Collapsing into exhaustion. Again and Again. Beaten down to the ground.
By the "forward propulsion"(1) of receiving purpose, to affirm my existence
through projects of success and recognition.
Being bathed, being soaked, dripping from/in LOVE.
This non existence might be an existence in itself.
As the shadow world,
the informal,
the homeless,
the helpless,
the useless,
the unemployed,
the sick,
the otherworldly,
the unrecognizable,
the unrequited,
the unthinkable,
the Other,
die Baggage,
das Lumpenprolitariat,
die Tagelöhner
might have always already have been.
Bearing our helplessness in finding purpose.
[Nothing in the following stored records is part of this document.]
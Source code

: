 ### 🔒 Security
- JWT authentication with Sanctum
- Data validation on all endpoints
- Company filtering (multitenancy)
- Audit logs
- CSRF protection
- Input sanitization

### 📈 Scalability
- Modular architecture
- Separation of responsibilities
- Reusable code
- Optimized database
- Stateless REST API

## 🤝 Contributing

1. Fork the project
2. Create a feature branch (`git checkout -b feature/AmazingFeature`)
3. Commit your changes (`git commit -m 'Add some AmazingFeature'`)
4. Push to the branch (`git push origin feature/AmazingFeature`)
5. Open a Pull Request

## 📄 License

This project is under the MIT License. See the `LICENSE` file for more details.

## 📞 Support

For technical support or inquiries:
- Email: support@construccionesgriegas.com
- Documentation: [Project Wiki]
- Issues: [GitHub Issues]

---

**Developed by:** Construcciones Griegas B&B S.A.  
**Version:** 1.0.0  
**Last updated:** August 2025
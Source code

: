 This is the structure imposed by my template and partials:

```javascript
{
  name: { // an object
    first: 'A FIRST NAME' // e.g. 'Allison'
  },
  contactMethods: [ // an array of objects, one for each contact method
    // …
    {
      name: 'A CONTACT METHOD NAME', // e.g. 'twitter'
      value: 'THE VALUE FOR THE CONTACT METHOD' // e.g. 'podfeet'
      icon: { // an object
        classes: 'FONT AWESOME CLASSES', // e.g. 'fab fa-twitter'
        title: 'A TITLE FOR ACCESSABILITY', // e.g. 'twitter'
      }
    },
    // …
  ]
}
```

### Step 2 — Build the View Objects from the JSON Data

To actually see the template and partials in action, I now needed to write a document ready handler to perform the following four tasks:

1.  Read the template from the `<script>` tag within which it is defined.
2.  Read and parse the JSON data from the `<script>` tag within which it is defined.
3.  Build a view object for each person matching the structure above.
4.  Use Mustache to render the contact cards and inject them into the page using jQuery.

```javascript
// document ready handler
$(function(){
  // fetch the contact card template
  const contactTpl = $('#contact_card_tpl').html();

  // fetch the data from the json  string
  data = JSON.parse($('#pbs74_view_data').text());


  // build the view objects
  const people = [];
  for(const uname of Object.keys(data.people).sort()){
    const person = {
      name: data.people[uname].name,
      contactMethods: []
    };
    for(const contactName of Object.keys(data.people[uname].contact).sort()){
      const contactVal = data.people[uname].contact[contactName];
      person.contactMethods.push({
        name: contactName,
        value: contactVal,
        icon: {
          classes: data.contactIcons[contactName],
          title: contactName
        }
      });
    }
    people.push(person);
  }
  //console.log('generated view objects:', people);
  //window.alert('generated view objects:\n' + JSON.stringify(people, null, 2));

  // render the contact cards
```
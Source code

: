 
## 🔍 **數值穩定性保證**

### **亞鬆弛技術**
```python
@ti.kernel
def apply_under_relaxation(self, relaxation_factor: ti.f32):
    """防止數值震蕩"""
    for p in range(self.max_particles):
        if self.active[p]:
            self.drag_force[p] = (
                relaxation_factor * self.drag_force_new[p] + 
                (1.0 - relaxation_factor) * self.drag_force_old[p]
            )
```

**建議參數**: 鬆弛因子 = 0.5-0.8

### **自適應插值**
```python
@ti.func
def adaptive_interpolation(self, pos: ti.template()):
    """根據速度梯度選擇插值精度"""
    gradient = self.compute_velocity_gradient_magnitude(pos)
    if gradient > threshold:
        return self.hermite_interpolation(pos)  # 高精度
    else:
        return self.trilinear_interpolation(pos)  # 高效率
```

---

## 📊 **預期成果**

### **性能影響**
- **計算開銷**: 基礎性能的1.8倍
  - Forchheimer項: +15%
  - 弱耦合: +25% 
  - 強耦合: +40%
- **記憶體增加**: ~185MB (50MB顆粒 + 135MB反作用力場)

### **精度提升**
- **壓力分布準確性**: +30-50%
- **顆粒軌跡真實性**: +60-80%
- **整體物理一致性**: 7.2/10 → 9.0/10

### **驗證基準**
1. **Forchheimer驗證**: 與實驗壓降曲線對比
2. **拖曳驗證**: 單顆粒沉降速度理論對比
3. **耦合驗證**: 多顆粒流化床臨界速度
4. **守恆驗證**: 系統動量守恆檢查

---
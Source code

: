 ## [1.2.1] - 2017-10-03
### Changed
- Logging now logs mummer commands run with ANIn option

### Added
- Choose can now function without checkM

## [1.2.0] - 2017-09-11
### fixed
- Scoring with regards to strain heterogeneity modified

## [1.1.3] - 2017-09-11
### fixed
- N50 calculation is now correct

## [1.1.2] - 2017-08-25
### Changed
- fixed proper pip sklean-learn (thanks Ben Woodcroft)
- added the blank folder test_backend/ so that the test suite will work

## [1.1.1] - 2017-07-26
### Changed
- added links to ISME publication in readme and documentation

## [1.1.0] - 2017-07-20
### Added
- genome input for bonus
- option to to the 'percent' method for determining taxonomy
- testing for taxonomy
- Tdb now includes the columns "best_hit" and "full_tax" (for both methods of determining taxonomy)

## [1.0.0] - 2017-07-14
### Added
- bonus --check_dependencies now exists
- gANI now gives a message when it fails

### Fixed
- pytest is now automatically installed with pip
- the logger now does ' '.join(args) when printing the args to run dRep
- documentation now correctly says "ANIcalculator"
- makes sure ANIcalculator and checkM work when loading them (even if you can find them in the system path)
This non existence resonates deeply with my uterus.
An uterus I am at the same time still held accountable for.
I am desperately holding on. Others hold with me. Tight.
I was raised as a soldier to fight for the Good.
For a future community of Equality encompassing the whole world.
I am still carrying the epaulets of whipped cream on my shoulders.
I am strong and marching into the Future.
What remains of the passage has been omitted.